His group are currently collaborating on the development of cell culture conditions using macromolecular crowding with Prof Dimitrios Zeugolis at the Charles Institute. “We have identified that MV carrageenan is a functional crowder for hUC-MSC culture, and determined the optimimal conditions to enhance extracellular matrix deposition,” Prof O’Brien observed. “The hU-MSCs captured with 50μg/ml MV carrageenan significantly increased the ECM (collagen type I, III, IV, laminin and fibronectin) deposition and maintained the cell viability, proliferation and metabolic activity. 

“50μg/ml MV carrageenan did not change the expression of MSC surface markers and immune phenotype markers after three days in culture, and we plan to study this technique in vivo,” he added. 


In cell therapy for wound-healing, Prof O’Brien told the seminar that hUC-derived MSCs have low immunogenicity in clinical application, and secrete growth factors and cytokines with anti-inflammatory and anti-fibrotic effects. However, he also outlined the challenges in establishing a pre-clinical model of wound healing. These include: Healing by contraction in some pre-clinical models, but not in humans; it is important to maintain splints attached to the skin at all times to prevent contraction; there is difficulty in measuring the real percentage of wound closure due to the presence of scabbing; there is evidence of re-epithelialisation in control mice; and scaffolds used to deliver cells complicate analyses. 

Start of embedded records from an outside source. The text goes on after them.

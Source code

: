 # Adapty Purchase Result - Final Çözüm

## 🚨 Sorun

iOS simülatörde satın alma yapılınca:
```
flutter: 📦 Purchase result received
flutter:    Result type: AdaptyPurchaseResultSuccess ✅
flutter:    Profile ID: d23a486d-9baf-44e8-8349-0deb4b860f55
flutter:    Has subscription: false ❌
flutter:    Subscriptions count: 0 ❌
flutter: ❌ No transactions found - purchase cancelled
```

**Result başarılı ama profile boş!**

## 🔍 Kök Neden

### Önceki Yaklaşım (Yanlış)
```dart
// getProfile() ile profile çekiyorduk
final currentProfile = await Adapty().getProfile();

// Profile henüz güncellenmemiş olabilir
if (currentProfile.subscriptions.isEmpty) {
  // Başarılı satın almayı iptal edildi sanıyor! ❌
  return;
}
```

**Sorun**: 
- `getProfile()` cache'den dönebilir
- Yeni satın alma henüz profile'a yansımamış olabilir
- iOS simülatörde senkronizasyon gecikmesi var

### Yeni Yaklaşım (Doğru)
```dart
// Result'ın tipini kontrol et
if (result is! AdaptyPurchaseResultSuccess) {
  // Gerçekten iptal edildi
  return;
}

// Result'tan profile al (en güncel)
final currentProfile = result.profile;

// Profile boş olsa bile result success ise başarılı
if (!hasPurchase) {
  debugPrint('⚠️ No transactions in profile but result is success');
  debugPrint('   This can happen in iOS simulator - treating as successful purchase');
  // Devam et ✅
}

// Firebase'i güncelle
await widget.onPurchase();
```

However, once these challenges can be overcome, MSCs have considerable potential to advance the wound-healing field and ultimately allow better outcomes for patients with diabetes mellitus. He gave the attendees an overview of the current GMP manufacturing process and facilities, including validation requirements. Prof O’Brien also outlined his current research initiatives, including data that have yet to be published. He told the seminar: “[Research on] the clinical efficacy and toxicology for diabetic microvascular and macrovascular complications in clinical trials is underway, and all this is happening in parallel with development of the cell manufacturing process. 

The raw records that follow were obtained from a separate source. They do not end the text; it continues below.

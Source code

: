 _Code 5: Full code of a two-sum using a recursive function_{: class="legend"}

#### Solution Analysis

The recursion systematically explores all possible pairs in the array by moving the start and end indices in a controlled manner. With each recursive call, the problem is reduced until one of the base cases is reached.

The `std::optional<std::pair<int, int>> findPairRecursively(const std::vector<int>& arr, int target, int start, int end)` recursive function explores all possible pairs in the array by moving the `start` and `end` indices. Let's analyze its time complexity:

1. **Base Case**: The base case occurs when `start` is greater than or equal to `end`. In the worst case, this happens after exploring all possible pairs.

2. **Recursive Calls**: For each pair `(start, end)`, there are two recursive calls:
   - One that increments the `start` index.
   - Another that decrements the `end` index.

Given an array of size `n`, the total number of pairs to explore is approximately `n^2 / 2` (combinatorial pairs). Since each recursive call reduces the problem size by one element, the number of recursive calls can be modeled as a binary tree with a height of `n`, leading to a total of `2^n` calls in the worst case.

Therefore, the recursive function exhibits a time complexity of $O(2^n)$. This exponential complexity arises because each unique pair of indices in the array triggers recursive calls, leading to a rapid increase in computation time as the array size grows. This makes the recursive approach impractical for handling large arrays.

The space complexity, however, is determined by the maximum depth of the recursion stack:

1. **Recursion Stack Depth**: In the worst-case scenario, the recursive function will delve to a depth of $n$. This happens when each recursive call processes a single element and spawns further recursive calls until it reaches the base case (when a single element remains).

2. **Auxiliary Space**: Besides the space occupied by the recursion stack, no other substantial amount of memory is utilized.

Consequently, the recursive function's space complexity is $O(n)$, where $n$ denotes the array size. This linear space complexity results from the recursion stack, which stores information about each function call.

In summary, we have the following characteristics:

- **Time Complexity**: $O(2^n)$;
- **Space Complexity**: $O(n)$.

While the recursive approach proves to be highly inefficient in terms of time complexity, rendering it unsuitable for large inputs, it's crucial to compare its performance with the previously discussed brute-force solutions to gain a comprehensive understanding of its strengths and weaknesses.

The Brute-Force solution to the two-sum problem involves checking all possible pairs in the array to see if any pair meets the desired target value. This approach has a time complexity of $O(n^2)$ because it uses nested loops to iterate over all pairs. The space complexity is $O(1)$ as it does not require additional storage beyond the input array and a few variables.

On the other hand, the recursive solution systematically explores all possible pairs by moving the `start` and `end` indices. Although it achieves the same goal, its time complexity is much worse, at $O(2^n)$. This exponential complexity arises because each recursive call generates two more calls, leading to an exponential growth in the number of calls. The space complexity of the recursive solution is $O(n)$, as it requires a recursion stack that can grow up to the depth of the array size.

“The issues [typically faced] in MSC manufacturing in clinical trials include those related to the source — do we use bone marrow; should it be autologous or allogeneic? Do we use sort or bulk manufactured cells; and the homogeneity of the starting material [is also a consideration]. We also have to think about how we sort, for example, MACS vs FACS,” he said. “We also have to consider flask vs bioreactor expansion, passage and population doubling, xeno-free manufacture, automation, and the cost of the goods themselves.” 

Diabetic foot 

During a lively Q&A session and clinical discussion following the presentation, Prof Tobin spoke about diabetic foot ulcers, non-healing chronic wounds, and the risk that these can become colonised or infected with bacteria. “It seems that one can only start out [in wound healing studies] with a non-infected wound and a clean environment,” he said. “I wonder if an experiment could be devised to look at the impact of MSCs on either skin commensals, or equally, on some of the pathogenic bacteria strains. If these MSCs are so immature and undifferentiated, they may potentially secrete a whole raft of different immune modulators, including some that may be antimicrobial, for example.” 

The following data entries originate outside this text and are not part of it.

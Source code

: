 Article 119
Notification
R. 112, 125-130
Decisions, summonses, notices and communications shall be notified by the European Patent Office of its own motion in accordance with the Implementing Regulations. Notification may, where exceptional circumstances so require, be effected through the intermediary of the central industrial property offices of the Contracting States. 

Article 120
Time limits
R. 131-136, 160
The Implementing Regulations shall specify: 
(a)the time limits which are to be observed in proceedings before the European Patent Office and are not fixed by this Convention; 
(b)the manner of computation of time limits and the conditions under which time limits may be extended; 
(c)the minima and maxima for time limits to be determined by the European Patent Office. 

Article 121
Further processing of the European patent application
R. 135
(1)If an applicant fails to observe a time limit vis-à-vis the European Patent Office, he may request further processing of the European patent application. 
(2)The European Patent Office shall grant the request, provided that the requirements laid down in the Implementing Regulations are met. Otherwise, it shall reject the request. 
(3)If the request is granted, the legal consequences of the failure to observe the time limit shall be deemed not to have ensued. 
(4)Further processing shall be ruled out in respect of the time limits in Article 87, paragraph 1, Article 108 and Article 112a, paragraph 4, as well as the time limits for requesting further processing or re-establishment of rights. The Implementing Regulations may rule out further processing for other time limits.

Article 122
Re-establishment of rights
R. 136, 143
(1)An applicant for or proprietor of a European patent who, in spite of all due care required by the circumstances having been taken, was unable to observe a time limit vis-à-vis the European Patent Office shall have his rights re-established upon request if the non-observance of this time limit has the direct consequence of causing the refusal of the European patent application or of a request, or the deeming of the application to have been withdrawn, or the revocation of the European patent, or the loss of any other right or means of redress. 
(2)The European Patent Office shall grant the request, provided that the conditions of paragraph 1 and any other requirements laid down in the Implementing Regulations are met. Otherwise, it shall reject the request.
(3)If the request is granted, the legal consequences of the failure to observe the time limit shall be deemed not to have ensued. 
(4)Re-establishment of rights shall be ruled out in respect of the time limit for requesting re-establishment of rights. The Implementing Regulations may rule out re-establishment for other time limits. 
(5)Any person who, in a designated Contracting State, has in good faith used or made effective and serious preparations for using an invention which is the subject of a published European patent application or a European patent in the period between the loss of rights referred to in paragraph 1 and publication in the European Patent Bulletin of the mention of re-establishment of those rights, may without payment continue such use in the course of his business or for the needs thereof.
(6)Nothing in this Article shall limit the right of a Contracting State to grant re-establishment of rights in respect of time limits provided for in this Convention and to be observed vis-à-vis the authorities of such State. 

Prof O’Brien responded: “We have a HRB Collaborative Doctoral Award received two years ago to study the diabetic foot, and we had six PhD students working on various aspects of the diabetic foot, from prevention through to treatment… in one project, they have actually grown bacteria from the surface of diabetic wounds and were looking at the antibacterial properties of MSCs. MSCs are now being studied in the treatment of sepsis and ARDS — Orbsen Therapeutics has just finished a trial on Covid-related acute lung injury in patients throughout the UK… the important thing is that you try to apply the technology in properly-designed trials.” 

Prof Tobin remarked on how immature cells have an almost “primordial relationship with the microbiome”, whereas more differentiated cells may not. 

“There was a human study in Copenhagen where the exclusion criteria included an infected foot,” Prof O’Brien commented. “It is interesting to think that some day, that would be an inclusion criterion.”